Postal address challenge
According to Gareth Lodge, Principal Analyst at Celent, banks and vendors need to get used to regular updates. “But the biggest remaining challenge is postal addresses,” he says. “Many banks saw the US and Swift platform migrations last year as ‘just’ a payments and deadline thing. But the data is used up and downstream – few banks store postal addresses in the way they need to for ISO’s purposes, so most will now struggle to figure out how to address the address challenge. To give an example, in a CRM system you’d store an address as first line, second line, town, country, postal code. The new format however [in the November 2026 update] breaks it down into 14 structured fields.”
“Therefore, you need to split the existing data and make sure they go in the correct fields,” explains Lodge. “Some countries have the building number at the end. Some have letters not numbers. A more structured approach will yield other advantages as well – for instance, on know your customer (KYC) and other compliance end uses, such as the Financial Action Task Force (FATF) intergovernmental stipulations on money laundering (AML) and terrorist financing (CFT). The prior November 2025 Swift connectivity deadline allowed some unstructured fields. But by November 2026, its pretty much all structured data that is required.”
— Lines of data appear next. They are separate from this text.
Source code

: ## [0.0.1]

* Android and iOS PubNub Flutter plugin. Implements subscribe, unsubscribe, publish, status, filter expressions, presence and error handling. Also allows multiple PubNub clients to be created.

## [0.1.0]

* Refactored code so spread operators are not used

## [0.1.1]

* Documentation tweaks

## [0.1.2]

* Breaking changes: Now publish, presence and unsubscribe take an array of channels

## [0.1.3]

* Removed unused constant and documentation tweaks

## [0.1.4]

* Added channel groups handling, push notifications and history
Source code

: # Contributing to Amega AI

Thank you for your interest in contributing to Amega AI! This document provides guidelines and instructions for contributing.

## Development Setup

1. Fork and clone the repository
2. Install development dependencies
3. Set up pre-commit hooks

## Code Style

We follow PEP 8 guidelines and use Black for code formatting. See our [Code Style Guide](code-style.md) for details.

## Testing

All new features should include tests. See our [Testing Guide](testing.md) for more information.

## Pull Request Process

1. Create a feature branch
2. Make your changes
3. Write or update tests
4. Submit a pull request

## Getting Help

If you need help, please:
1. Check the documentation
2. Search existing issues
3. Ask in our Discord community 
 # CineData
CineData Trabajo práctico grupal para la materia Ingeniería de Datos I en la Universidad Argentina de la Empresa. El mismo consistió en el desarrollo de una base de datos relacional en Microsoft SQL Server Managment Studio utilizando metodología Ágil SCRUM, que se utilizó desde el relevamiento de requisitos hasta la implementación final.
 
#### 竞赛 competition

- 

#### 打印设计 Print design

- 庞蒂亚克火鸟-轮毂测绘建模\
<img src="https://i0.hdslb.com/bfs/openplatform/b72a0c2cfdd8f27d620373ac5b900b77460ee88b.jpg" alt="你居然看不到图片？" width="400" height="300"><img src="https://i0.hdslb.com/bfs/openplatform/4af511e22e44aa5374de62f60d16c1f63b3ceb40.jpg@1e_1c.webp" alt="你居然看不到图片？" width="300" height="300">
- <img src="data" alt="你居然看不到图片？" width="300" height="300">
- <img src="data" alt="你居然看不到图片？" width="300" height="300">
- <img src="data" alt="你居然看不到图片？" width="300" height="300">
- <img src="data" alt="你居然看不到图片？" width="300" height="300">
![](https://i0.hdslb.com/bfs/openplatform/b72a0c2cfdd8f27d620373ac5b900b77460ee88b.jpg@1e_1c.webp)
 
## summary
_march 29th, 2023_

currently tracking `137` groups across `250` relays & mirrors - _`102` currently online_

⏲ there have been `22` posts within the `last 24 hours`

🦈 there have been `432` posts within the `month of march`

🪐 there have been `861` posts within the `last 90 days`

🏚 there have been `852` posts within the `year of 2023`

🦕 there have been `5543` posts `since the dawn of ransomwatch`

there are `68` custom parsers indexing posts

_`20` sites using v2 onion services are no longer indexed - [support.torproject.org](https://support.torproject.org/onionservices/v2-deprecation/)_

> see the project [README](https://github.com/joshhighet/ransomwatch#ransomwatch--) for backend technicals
US ISO 20022 migration successful
“Given the scale and difficulty of a project like this, the recent US integration work using its new US Fedwire Funds Service and CHIPS payment platforms as drivers to compel ISO 20022 usage among those connecting, went remarkably well,” says Lodge. “Particularly, considering US vendors were less experienced with ISO 20022 than other global providers. Not every bank was 100% ready, but that was expected. It went down to the wire (pun intended) but they got there. However, my understanding is that few corporates have made the change themselves. They still see it as a bank problem.” This implies corporate treasuries left it to banks to fully adopt ISO 20022 in US payment processing, without doing so themselves internally on their own operations, or deploying it on compliance or other treasury end uses. The full potential of the messaging standard’s rich data-carrying capabilities is not therefore being utilised.
Core payments processing benefits
According to D’Innocenzo, the core benefits of ISO 20022 are:
-
Standardisation.
-
Transparency.
-
Automation at scale.
“At Siemens, these benefits translate into tangible operational improvements across daily treasury processes,” he says. “Using ISO 20022 bank-to-customer reporting, such as camt.053, Siemens was able to identify transactions based on a business transaction code. This has materially increased STP and reduced manual cash application and exception handling. In practical terms, this type of standardisation leads to double digit reductions in manual reconciliations and a visible improvement in cash application quality driven by structured remittance information.”
Internal treasury benefits
“ISO 20022 is a key enabler for real-time treasury integration,” continues D’Innocenzo. “It defines the structured financial data model, while APIs provide real-time access to data. Together, they allow treasury processes such as balance updates, payment status information and transaction confirmations to shift from end-of-day batch processing to near real-time visibility. This enables:
“Taken together, ISO 20022 forms the data backbone for global internal payment factories, IHBs and scalable real-time treasury operating models, while APIs act as the delivery mechanism that turns structured data into actionable insight.”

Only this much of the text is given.